- _The task_
All lines in the records below that hold "already" are to be shown.

- _The input_
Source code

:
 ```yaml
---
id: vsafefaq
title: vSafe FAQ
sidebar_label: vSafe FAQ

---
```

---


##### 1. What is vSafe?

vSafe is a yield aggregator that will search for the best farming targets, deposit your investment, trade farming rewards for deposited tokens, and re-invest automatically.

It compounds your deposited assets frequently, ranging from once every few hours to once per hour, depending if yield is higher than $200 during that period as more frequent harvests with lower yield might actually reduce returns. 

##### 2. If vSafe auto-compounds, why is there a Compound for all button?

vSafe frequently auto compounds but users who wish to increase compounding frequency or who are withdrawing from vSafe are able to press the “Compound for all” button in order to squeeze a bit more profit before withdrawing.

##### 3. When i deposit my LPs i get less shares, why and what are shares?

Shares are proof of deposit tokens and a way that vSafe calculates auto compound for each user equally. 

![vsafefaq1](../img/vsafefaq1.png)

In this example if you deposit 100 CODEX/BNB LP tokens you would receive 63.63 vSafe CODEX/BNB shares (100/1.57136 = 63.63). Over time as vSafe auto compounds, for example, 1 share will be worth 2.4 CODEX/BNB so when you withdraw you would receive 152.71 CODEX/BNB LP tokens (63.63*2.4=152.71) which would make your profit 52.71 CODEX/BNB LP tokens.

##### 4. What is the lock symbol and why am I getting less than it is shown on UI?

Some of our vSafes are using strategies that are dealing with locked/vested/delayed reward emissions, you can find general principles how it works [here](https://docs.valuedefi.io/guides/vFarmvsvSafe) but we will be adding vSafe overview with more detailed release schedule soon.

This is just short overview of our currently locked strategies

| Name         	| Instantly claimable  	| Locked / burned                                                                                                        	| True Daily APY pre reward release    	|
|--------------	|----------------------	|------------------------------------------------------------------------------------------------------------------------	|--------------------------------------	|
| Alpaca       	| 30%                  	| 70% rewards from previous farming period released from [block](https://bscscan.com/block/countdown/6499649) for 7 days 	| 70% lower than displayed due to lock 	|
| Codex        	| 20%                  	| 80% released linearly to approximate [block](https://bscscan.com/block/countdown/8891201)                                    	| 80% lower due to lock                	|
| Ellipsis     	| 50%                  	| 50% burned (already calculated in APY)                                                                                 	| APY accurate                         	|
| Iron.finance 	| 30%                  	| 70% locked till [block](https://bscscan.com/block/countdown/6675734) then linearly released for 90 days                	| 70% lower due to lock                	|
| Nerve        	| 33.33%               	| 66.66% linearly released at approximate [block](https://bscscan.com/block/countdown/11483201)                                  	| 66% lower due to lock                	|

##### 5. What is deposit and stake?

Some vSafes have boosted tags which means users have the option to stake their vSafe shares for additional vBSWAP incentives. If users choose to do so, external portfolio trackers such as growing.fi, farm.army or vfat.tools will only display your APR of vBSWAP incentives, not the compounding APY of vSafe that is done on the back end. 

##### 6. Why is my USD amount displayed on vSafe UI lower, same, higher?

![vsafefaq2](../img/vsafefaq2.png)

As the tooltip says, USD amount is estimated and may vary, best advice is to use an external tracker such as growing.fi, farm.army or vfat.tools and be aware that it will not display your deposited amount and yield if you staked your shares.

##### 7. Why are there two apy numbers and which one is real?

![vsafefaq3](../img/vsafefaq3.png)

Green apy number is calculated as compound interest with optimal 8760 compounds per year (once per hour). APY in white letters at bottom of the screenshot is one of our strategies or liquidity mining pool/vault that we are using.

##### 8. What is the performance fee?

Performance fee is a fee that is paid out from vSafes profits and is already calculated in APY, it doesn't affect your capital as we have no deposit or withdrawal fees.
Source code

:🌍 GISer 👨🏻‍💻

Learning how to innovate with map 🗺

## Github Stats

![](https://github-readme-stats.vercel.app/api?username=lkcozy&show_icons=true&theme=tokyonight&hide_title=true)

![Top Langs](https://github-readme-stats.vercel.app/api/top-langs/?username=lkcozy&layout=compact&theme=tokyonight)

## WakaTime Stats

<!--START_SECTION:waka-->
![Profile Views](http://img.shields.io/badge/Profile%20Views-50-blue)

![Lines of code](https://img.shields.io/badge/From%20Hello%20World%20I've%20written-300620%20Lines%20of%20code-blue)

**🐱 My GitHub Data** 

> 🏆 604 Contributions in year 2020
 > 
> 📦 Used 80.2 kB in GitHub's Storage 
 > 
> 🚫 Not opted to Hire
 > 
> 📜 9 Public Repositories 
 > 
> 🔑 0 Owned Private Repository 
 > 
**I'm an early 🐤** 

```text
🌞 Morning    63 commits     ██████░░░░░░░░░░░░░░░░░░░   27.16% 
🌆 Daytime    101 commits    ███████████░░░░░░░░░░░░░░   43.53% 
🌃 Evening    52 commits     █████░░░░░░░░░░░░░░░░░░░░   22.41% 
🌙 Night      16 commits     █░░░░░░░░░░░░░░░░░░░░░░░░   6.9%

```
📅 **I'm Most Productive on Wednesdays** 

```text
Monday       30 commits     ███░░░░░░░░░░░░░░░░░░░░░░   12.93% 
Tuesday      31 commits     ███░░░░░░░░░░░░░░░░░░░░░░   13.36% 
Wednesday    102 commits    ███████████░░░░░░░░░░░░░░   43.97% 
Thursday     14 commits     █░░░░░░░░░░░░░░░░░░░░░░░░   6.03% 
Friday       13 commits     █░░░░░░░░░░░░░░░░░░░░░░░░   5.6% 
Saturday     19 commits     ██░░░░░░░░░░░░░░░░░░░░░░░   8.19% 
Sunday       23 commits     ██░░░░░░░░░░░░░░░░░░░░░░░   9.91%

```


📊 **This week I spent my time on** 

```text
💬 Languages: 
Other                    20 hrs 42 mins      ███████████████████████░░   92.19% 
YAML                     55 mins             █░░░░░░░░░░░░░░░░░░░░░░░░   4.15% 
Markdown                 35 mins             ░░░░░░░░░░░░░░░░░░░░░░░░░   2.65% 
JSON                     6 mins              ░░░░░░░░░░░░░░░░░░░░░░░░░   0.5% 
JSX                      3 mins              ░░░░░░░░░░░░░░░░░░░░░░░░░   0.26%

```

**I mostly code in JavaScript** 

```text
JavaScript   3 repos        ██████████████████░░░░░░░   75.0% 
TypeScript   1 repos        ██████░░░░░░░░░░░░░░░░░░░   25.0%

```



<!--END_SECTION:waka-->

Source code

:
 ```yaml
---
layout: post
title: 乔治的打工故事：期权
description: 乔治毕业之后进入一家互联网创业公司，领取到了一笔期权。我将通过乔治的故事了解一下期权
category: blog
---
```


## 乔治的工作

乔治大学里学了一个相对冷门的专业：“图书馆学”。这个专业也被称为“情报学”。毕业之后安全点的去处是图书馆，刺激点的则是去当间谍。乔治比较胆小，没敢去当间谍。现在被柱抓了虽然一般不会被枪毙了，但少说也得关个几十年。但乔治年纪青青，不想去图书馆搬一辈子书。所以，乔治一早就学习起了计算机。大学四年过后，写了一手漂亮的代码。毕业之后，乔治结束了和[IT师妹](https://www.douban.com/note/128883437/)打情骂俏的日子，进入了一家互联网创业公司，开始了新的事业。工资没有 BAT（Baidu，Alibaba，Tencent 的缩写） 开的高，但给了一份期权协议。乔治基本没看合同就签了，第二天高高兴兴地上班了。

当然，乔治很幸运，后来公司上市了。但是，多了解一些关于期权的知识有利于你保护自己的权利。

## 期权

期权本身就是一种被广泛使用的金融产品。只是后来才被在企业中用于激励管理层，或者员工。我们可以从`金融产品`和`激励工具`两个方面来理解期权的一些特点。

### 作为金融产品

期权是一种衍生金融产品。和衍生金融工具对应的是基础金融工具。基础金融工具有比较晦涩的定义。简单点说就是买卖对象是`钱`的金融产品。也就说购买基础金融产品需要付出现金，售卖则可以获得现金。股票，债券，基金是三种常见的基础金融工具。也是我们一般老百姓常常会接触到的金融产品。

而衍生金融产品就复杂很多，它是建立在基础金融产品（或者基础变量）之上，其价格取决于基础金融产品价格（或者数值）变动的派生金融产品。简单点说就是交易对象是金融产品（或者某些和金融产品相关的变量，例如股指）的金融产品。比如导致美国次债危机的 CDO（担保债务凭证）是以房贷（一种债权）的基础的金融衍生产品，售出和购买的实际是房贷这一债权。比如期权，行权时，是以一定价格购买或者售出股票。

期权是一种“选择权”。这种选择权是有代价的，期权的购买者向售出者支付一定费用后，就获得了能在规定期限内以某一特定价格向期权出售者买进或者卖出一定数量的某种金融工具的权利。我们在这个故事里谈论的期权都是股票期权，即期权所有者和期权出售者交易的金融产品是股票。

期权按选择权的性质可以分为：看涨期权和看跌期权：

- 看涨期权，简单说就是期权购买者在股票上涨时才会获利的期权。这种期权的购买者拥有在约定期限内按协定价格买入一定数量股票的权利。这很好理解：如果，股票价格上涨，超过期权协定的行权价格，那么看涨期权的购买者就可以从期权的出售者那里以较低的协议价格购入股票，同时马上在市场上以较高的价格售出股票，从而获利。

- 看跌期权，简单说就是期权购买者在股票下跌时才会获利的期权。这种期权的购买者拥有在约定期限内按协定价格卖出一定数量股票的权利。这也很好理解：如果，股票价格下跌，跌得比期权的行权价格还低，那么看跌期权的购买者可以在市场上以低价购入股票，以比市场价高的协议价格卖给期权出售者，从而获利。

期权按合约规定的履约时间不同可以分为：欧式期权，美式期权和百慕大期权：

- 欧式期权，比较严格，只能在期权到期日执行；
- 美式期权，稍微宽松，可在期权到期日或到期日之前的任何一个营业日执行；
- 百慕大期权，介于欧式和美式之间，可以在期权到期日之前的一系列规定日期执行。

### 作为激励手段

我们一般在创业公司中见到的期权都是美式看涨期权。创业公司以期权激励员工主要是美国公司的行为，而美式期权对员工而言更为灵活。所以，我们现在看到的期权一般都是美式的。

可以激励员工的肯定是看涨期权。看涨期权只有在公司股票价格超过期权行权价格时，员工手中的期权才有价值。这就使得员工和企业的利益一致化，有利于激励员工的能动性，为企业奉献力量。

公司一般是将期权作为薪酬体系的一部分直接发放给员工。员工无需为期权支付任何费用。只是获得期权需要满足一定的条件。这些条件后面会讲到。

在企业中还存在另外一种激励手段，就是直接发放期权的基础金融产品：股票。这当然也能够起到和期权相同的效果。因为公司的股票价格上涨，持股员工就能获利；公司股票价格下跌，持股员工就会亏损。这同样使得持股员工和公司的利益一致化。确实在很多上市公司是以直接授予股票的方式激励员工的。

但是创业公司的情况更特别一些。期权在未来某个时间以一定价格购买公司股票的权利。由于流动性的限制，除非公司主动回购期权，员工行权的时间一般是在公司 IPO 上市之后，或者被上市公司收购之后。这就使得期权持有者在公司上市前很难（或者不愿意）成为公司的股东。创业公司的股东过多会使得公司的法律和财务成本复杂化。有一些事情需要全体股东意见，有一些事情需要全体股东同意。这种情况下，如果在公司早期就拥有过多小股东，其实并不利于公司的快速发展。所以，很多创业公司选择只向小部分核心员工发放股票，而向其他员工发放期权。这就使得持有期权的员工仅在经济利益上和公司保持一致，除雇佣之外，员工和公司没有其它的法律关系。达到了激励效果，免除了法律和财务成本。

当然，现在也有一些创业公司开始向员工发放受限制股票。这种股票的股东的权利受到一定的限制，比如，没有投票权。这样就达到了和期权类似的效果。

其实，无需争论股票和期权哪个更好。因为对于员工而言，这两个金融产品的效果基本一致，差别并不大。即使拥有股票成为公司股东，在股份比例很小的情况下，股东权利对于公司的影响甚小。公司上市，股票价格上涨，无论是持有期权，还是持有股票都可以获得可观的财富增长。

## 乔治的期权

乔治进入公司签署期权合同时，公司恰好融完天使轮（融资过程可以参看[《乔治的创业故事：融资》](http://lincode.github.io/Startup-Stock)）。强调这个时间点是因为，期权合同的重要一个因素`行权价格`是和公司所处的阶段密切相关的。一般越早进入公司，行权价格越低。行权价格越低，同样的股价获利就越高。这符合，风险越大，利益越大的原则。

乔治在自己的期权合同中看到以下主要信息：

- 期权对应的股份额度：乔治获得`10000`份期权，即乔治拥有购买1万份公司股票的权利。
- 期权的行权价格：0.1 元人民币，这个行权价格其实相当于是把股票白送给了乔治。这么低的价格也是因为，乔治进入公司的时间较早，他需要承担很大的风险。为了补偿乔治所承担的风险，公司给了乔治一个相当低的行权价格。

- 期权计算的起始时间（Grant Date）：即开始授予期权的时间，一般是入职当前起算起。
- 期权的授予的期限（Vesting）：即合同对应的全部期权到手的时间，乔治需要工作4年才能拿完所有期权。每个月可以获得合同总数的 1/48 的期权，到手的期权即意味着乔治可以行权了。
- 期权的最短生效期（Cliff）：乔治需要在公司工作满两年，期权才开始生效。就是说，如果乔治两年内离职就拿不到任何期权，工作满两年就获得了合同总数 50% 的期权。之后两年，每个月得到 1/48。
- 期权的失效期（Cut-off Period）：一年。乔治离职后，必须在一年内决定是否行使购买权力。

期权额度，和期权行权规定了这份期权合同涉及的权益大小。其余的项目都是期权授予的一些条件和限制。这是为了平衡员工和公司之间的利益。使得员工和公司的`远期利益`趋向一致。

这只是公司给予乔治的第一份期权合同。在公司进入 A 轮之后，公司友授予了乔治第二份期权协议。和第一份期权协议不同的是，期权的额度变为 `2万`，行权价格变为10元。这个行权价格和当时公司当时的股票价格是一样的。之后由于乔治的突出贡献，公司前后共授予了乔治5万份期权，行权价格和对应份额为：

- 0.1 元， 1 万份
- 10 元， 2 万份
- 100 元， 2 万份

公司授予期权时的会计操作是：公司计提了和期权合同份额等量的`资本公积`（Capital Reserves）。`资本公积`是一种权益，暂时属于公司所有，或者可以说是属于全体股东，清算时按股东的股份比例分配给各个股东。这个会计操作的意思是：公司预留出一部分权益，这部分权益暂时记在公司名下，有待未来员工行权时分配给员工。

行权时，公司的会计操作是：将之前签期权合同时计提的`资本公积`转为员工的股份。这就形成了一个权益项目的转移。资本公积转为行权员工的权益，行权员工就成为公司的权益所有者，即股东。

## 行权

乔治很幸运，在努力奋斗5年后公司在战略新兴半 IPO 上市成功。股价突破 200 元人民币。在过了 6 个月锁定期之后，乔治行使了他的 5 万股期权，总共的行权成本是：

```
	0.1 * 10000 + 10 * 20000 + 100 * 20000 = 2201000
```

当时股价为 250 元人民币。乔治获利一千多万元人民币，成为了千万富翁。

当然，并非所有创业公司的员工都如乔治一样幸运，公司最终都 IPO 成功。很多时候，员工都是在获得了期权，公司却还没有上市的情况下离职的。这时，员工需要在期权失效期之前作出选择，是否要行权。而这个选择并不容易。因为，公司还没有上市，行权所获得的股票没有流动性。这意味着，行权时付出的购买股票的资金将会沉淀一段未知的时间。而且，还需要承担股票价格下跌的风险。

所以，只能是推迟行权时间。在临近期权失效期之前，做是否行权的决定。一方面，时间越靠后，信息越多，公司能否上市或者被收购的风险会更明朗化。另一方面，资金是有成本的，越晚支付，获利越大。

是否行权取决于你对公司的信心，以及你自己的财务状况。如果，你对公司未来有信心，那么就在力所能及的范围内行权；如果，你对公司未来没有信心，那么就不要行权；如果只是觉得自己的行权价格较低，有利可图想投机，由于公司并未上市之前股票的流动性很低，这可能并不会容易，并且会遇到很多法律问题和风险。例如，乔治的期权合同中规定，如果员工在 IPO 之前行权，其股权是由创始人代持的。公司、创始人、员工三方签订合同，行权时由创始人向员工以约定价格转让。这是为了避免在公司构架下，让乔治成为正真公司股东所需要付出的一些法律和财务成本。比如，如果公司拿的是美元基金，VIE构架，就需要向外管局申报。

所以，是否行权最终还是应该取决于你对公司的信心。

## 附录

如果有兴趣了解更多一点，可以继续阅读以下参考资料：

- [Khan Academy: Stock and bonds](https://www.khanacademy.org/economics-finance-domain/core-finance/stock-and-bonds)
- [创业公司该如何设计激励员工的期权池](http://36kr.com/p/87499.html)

- _Reply_
| Ellipsis     	| 50%                  	| 50% burned (already calculated in APY)                                                                                 	| APY accurate                         	|
Performance fee is a fee that is paid out from vSafes profits and is already calculated in APY, it doesn't affect your capital as we have no deposit or withdrawal fees.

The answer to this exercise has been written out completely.